Ainda ponderei falar das viagens de exploração ao planeta vermelho, do quanto é apetecível procurar outras formas de vida, ou de encontrar soluções se um dia a Terra ficar exposta a mais e maiores eventos catastróficos, mas também da procura de respostas sobre o clima naquele planeta e que nos permitirá entender melhor o clima terrestre.
Mas… nem tanto ao mar nem tanto à terra…
Pareceu-me especial no Dia da Terra escrever sobre a terra mágica. Falar sobre a magia dos lugares, das paisagens, da natureza. Falar sobre o quanto os lugares nos influenciam. Falar sobre o poder da transformação quando o sítio onde vivemos, onde vamos, onde viajamos nos pode mudar por completo.
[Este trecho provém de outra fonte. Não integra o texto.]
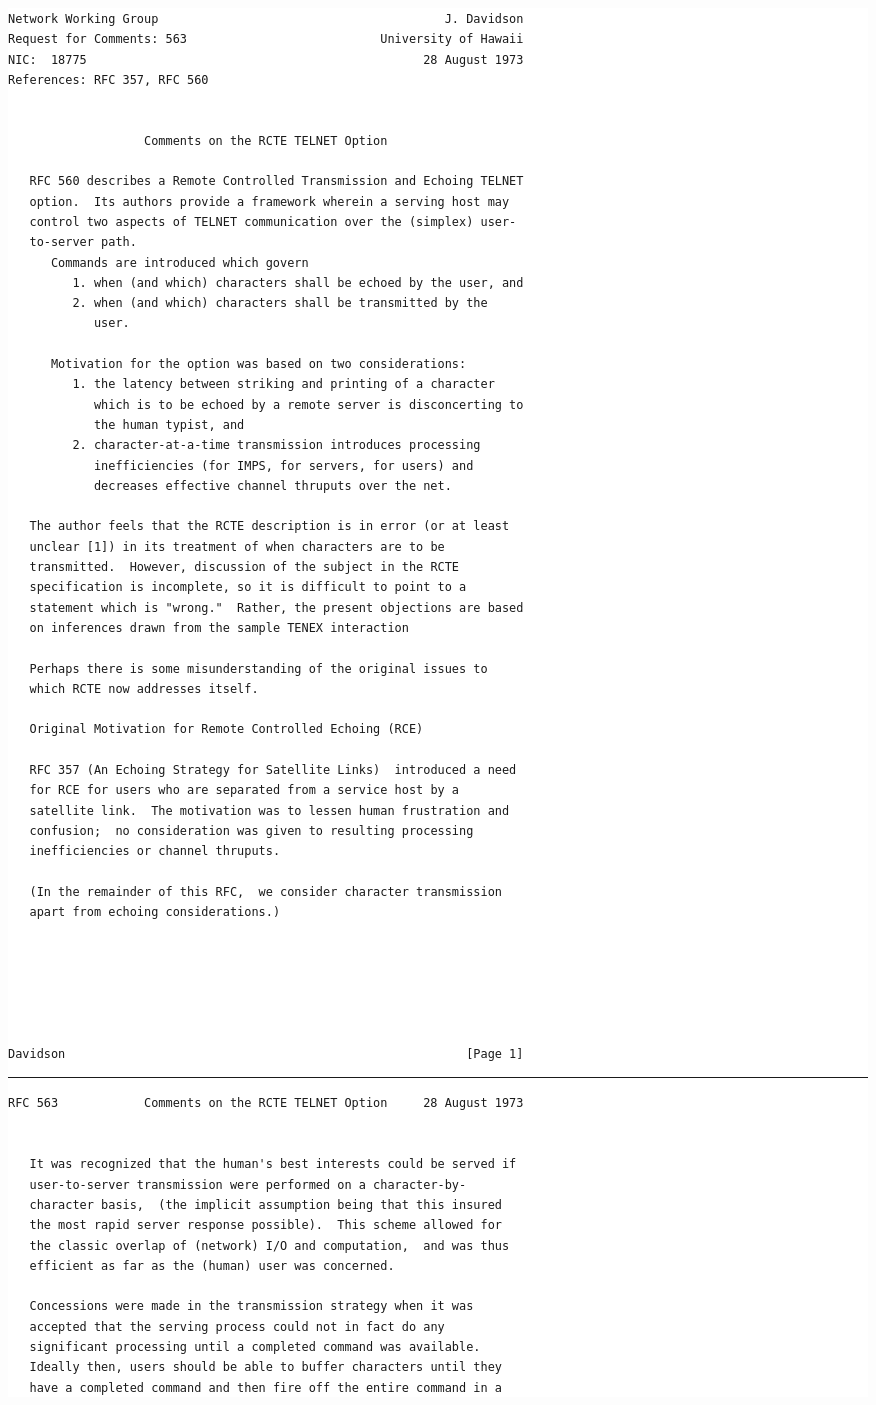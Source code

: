     Network Working Group                                        J. Davidson
    Request for Comments: 563                           University of Hawaii
    NIC:  18775                                               28 August 1973
    References: RFC 357, RFC 560


                       Comments on the RCTE TELNET Option

       RFC 560 describes a Remote Controlled Transmission and Echoing TELNET
       option.  Its authors provide a framework wherein a serving host may
       control two aspects of TELNET communication over the (simplex) user-
       to-server path.
          Commands are introduced which govern
             1. when (and which) characters shall be echoed by the user, and
             2. when (and which) characters shall be transmitted by the
                user.

          Motivation for the option was based on two considerations:
             1. the latency between striking and printing of a character
                which is to be echoed by a remote server is disconcerting to
                the human typist, and
             2. character-at-a-time transmission introduces processing
                inefficiencies (for IMPS, for servers, for users) and
                decreases effective channel thruputs over the net.

       The author feels that the RCTE description is in error (or at least
       unclear [1]) in its treatment of when characters are to be
       transmitted.  However, discussion of the subject in the RCTE
       specification is incomplete, so it is difficult to point to a
       statement which is "wrong."  Rather, the present objections are based
       on inferences drawn from the sample TENEX interaction

       Perhaps there is some misunderstanding of the original issues to
       which RCTE now addresses itself.

       Original Motivation for Remote Controlled Echoing (RCE)

       RFC 357 (An Echoing Strategy for Satellite Links)  introduced a need
       for RCE for users who are separated from a service host by a
       satellite link.  The motivation was to lessen human frustration and
       confusion;  no consideration was given to resulting processing
       inefficiencies or channel thruputs.

       (In the remainder of this RFC,  we consider character transmission
       apart from echoing considerations.)






    Davidson                                                        [Page 1]

------------------------------------------------------------------------

``` newpage
RFC 563            Comments on the RCTE TELNET Option     28 August 1973


   It was recognized that the human's best interests could be served if
   user-to-server transmission were performed on a character-by-
   character basis,  (the implicit assumption being that this insured
   the most rapid server response possible).  This scheme allowed for
   the classic overlap of (network) I/O and computation,  and was thus
   efficient as far as the (human) user was concerned.

   Concessions were made in the transmission strategy when it was
   accepted that the serving process could not in fact do any
   significant processing until a completed command was available.
   Ideally then, users should be able to buffer characters until they
   have a completed command and then fire off the entire command in a
```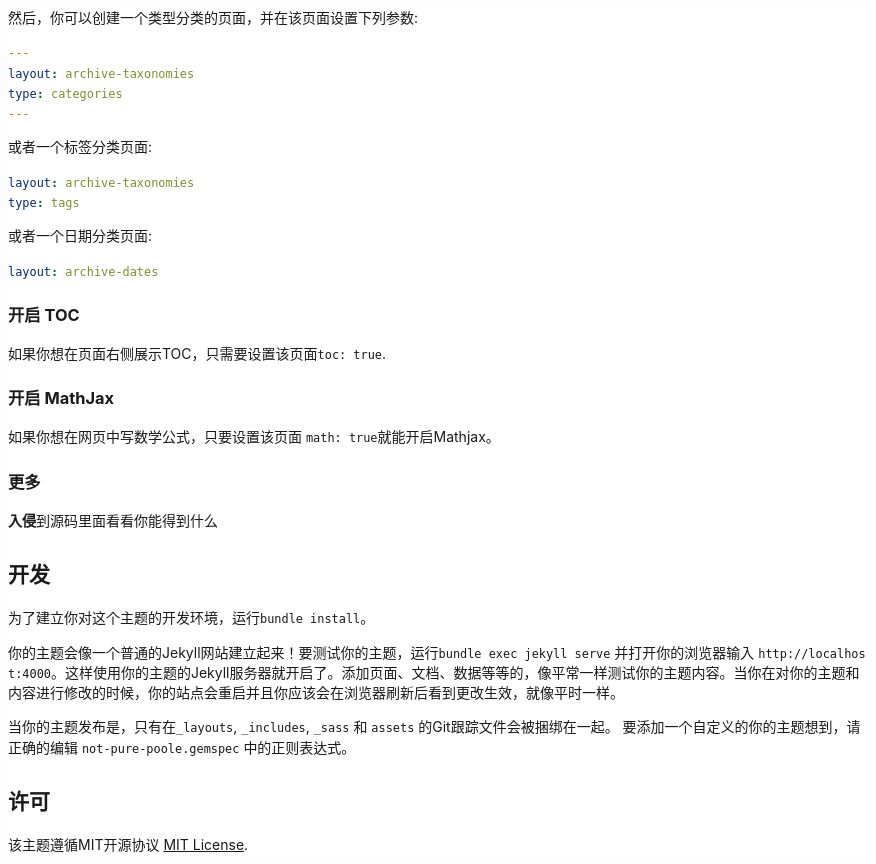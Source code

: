 然后，你可以创建一个类型分类的页面，并在该页面设置下列参数:

```yml
---
layout: archive-taxonomies
type: categories
---
```

或者一个标签分类页面:

```yml
layout: archive-taxonomies
type: tags
```

或者一个日期分类页面:

```yml
layout: archive-dates
```

### 开启 TOC

如果你想在页面右侧展示TOC，只需要设置该页面`toc: true`.

### 开启 MathJax

如果你想在网页中写数学公式，只要设置该页面 `math: true`就能开启Mathjax。

### 更多

 **入侵**到源码里面看看你能得到什么 

## 开发

为了建立你对这个主题的开发环境，运行`bundle install`。

你的主题会像一个普通的Jekyll网站建立起来！要测试你的主题，运行`bundle exec jekyll serve` 并打开你的浏览器输入 `http://localhost:4000`。这样使用你的主题的Jekyll服务器就开启了。添加页面、文档、数据等等的，像平常一样测试你的主题内容。当你在对你的主题和内容进行修改的时候，你的站点会重启并且你应该会在浏览器刷新后看到更改生效，就像平时一样。

当你的主题发布是，只有在`_layouts`, `_includes`, `_sass` 和 `assets` 的Git跟踪文件会被捆绑在一起。
要添加一个自定义的你的主题想到，请正确的编辑 `not-pure-poole.gemspec` 中的正则表达式。

## 许可
该主题遵循MIT开源协议 [MIT License](https://opensource.org/licenses/MIT).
Ainda que temporariamente.
Para entender a magia da terra é preciso perceber o poder do olhar (já dizia Sophia de Mello Breyner, “viajar é olhar”), é preciso observar com a alma e com todos os sentidos, é preciso ser viajante, mesmo que seja em casa. E depois é preciso partilhar, mas também é preciso guardar o que para nós pode não ser partilhável.
Em 2018 tive o privilégio de viajar até à Islândia. Lembro-me de estar no centro da praia dos diamantes e pensar que tudo aquilo só poderia ser sinónimo de felicidade plena. Talvez a vida pudesse acabar ali. Mas dei comigo a agradecer a harmonia da natureza em todo o seu esplendor, livre de ataques, de maus tratos, e com tanto para nos mostrar, tanto para nos dar.
A nós cabe-nos apenas uma pequena parte, simples e fácil de entender: não destruir o planeta Terra. Deixar que ele nos dê. Deixar a natureza ser “natural”. Observar as estrelas no céu, contando uma a seguir à outra. Caminhar por um lugar novo, e descobrir o que há mais além, o que está por trás daquela queda de água, daquele glaciar, daquela montanha, daquele lago. A nós cabe-nos apenas tentar ir o mais longe possível, em busca de novos lugares, de novas gentes, mas sem ocuparmos um lugar que não é nosso.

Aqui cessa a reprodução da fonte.